EXTRACTED ENTRIES:
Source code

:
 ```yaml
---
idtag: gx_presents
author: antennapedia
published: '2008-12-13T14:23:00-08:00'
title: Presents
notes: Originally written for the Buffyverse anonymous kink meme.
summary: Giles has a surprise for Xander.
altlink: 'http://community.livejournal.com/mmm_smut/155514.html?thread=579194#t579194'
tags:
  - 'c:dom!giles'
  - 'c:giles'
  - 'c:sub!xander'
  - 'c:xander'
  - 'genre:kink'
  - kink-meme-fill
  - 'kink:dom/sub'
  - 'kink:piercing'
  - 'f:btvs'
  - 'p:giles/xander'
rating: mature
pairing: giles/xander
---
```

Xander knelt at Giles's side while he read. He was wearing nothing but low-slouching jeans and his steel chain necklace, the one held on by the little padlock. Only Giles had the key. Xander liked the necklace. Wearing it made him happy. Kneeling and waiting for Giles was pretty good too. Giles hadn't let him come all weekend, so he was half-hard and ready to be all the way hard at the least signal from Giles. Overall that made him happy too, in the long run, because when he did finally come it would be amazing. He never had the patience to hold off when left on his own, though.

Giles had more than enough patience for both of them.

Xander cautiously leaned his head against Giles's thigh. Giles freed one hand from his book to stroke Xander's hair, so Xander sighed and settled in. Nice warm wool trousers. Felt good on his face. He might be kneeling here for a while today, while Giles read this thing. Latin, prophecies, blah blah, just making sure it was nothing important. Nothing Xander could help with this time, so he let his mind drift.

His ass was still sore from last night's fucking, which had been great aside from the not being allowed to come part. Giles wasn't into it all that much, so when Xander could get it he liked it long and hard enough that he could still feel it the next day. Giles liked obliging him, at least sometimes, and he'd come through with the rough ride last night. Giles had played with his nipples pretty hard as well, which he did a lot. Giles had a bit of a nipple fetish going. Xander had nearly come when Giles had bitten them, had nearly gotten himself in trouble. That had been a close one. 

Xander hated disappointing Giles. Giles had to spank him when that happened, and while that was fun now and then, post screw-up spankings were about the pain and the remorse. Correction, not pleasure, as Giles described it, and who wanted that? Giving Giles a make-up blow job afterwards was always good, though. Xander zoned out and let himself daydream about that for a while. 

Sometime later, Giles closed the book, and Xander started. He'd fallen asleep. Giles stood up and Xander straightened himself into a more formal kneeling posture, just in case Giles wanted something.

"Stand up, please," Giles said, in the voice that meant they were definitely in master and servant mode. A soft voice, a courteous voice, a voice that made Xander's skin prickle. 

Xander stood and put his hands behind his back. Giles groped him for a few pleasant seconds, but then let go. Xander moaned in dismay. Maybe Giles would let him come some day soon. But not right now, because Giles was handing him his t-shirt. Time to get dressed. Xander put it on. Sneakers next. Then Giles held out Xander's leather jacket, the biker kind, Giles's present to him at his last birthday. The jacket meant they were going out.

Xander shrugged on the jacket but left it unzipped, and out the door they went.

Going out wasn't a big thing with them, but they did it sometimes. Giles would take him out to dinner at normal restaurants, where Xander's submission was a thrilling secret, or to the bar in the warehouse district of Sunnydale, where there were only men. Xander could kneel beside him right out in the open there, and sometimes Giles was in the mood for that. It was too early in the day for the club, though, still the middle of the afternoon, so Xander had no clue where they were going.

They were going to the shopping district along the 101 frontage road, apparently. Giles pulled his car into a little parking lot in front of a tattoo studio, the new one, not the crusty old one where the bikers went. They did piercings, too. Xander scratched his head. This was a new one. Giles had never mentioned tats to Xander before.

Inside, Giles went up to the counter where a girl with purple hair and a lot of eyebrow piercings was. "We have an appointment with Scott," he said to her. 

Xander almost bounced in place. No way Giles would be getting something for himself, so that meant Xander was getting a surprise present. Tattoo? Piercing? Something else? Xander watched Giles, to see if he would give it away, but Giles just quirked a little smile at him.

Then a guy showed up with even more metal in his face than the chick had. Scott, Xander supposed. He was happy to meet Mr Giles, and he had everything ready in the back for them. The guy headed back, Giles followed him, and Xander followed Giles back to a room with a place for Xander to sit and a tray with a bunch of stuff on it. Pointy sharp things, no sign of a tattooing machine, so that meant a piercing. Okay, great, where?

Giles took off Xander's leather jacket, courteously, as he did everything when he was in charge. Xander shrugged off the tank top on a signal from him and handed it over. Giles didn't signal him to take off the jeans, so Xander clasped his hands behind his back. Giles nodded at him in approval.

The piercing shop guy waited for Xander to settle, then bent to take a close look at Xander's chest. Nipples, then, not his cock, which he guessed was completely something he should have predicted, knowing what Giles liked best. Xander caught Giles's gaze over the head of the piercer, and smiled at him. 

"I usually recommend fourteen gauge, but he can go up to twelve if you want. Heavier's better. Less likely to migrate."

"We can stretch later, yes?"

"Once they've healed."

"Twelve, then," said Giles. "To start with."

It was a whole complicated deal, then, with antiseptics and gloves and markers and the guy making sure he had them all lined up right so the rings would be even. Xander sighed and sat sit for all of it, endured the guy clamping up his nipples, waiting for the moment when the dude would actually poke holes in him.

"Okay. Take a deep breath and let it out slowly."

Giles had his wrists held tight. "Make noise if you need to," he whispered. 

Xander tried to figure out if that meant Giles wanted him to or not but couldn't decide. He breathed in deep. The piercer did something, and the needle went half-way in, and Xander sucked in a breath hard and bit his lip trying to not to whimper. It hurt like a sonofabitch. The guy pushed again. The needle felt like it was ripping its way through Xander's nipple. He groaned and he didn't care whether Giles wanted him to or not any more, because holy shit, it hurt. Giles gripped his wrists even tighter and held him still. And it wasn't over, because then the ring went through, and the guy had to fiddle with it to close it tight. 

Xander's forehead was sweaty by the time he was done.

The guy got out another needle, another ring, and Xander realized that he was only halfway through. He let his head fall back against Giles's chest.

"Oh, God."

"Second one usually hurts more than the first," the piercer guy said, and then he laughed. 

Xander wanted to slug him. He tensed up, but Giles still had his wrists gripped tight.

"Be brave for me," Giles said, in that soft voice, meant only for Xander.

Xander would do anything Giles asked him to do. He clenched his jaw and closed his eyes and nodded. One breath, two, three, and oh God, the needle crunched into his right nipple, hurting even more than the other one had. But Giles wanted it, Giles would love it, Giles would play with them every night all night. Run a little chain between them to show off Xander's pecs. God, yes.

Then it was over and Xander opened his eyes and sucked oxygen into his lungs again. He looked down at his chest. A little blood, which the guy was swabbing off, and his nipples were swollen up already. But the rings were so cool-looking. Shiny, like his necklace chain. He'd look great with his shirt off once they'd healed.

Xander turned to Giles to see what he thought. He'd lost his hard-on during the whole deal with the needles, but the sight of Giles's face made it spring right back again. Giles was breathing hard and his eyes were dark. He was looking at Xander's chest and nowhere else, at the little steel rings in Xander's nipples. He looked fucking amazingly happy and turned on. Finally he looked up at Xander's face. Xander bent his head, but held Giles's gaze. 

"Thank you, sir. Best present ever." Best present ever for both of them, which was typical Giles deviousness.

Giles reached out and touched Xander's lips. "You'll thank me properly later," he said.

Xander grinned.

YOUR TASK: Retype word for word the lines running from the line containing "Giles reached out" to the end of the listing, and only those.

EXERCISE SOLUTION:
Giles reached out and touched Xander's lips. "You'll thank me properly later," he said.

Xander grinned.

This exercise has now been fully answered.